March 27, 2013
Are you thinking about taking that next big step in your life, such as getting married, having a baby or chasing a promotion? If you already have a home, and are considering any of these lifestyle changes, it is important to consider the impact they may have on your financial situation.
As your lifestyle needs evolve so too may your home loan needs. By adapting your home loan to suit your current lifestyle needs, taking full advantage of any loan features available, you can be sure that your loan will keep pace with your lifestyle.
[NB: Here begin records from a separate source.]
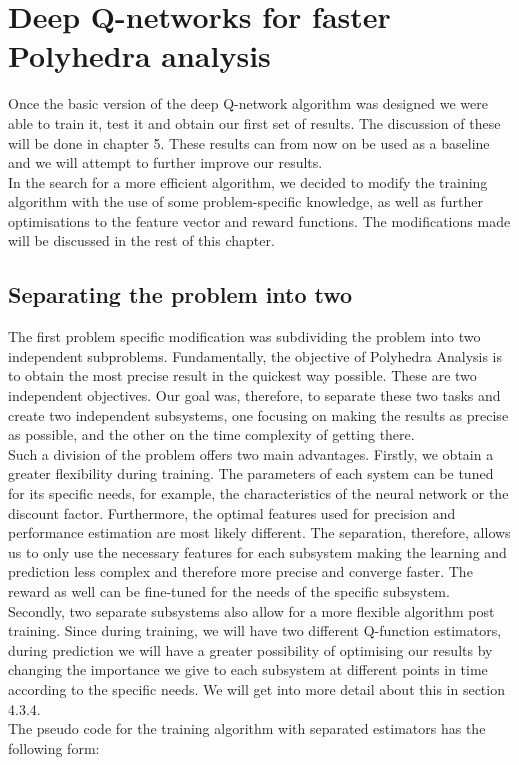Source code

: \section{Deep Q-networks for faster Polyhedra analysis}
Once the basic version of the deep Q-network algorithm was designed we were able to train it, test it and obtain our first set of results. The discussion of these will be done in chapter 5. These results can from now on be used as a baseline and we will attempt to further improve our results.\\
In the search for a more efficient algorithm, we decided to modify the training algorithm with the use of some problem-specific knowledge, as well as further optimisations to the feature vector and reward functions. The modifications made will be discussed in the rest of this chapter.


\subsection{Separating the problem into two}
The first problem specific modification was subdividing the problem into two independent subproblems. Fundamentally, the objective of Polyhedra Analysis is to obtain the most precise result in the quickest way possible. These are two independent objectives. Our goal was, therefore, to separate these two tasks and create two independent subsystems, one focusing on making the results as precise as possible, and the other on the time complexity of getting there.\\
 Such a division of the problem offers two main advantages. Firstly, we obtain a greater flexibility during training. The parameters of each system can be tuned for its specific needs, for example, the characteristics of the neural network or the discount factor. Furthermore, the optimal features used for precision and performance estimation are most likely different. The separation, therefore, allows us to only use the necessary features for each subsystem making the learning and prediction less complex and therefore more precise and converge faster. The reward as well can be fine-tuned for the needs of the specific subsystem.\\ 
 Secondly, two separate subsystems also allow for a more flexible algorithm post training. Since during training, we will have two different Q-function estimators, during prediction we will have a greater possibility of optimising our results by changing the importance we give to each subsystem at different points in time according to the specific needs. We will get into more detail about this in section 4.3.4.\\
 The pseudo code for the training algorithm with separated estimators has the following form:


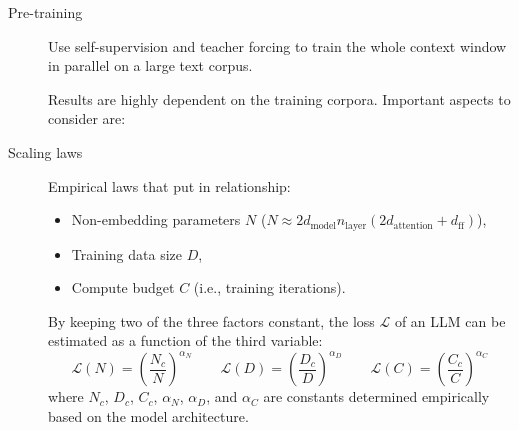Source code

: \begin{description}
    \item[Pre-training] 
        Use self-supervision and teacher forcing to train the whole context window in parallel on a large text corpus.

        \begin{remark}
            Results are highly dependent on the training corpora. Important aspects to consider are:
        \end{remark}

    \item[Scaling laws] 
        Empirical laws that put in relationship:
        \begin{itemize}
            \item Non-embedding parameters $N$ ($N \approx 2 d_\text{model} n_\text{layer} (2 d_\text{attention} + d_\text{ff})$),
            \item Training data size $D$,
            \item Compute budget $C$ (i.e., training iterations).
        \end{itemize}
        By keeping two of the three factors constant, the loss $\mathcal{L}$ of an LLM can be estimated as a function of the third variable:
        \[ 
            \mathcal{L}(N) = \left( \frac{N_c}{N} \right)^{\alpha_N} 
            \qquad
            \mathcal{L}(D) = \left( \frac{D_c}{D} \right)^{\alpha_D} 
            \qquad
            \mathcal{L}(C) = \left( \frac{C_c}{C} \right)^{\alpha_C} 
        \]
        where $N_c$, $D_c$, $C_c$, $\alpha_N$, $\alpha_D$, and $\alpha_C$ are constants determined empirically based on the model architecture.
\end{description}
For example, if you are looking to start a family and seeking to lower their loan repayments for a set period of time you could consider switching to an interest-only loan. On the other hand, if you receive a promotion you may decide to contribute extra funds to an offset account attached to your loan to reduce the overall interest payable and to build a financial buffer for future.
In any case, a home loan health check would be a timely choice for borrowers who are embarking upon major lifestyle changes.
Following is a list of tips to help ensure that your loan is as flexible as the lifestyle you lead:
Keep your lender in the know – When your financial circumstances change, be sure to advise your lender or talk to your mortgage broker. If you’ve received a windfall, you may be able to increase your repayments and/or make better use of your loan’s features to repay the debt sooner. On the other hand, if you need some leeway, your lender may be able to suspend your repayments for a set period or restructure your loan/s to lower repayments. Keep in mind this can draw out your loan term, meaning extra interest will be owed in the long run.
Make the change – If you are looking to lower your loan repayments for a set period of time to alleviate pressure or to use your funds in another way, you may consider switching to an interest-only loan. This will allow you to make use of most of the same features as principal and interest loans with the benefit of lower monthly repayments. You are not obligated to repay the principal loan amount during the interest-only period, but you have the flexibility to.
Fix it – If repayment certainty is top of mind due to budgeting constraints, out of choice or necessity, you might consider fixing part, or all of your home loan’s interest rate. Generally, fixed rate loans offer fewer features than variable rate loans and there may be a fee payable if you choose to exit a fixed rate loan before the end of the loan term. Keep in mind interest rates tend to vary over the life of a loan so do your research.
Use your savings to your advantage – If possible, make over and above the minimum home loan repayments to build a ‘buffer’ for unforeseen or expected lifestyle changes. These extra funds could be kept in a home loan offset account to ‘offset’ the interest payable. If you need to access these funds, keep in mind some lenders have a minimum redraw amount and may charge you a fee each time.
Rolling your repayments into one loan – If you have several debts via credit cards and/or personal loans, etc. at high interest rates you may consider combining them into your home loan, and repaying them at the lower, home loan interest rate. Keep in mind the debt will be stretched over the home loan term and may increase the interest owed over the long term. This strategy should be investigated thoroughly. To pay off your debt sooner, make more than the minimum repayments.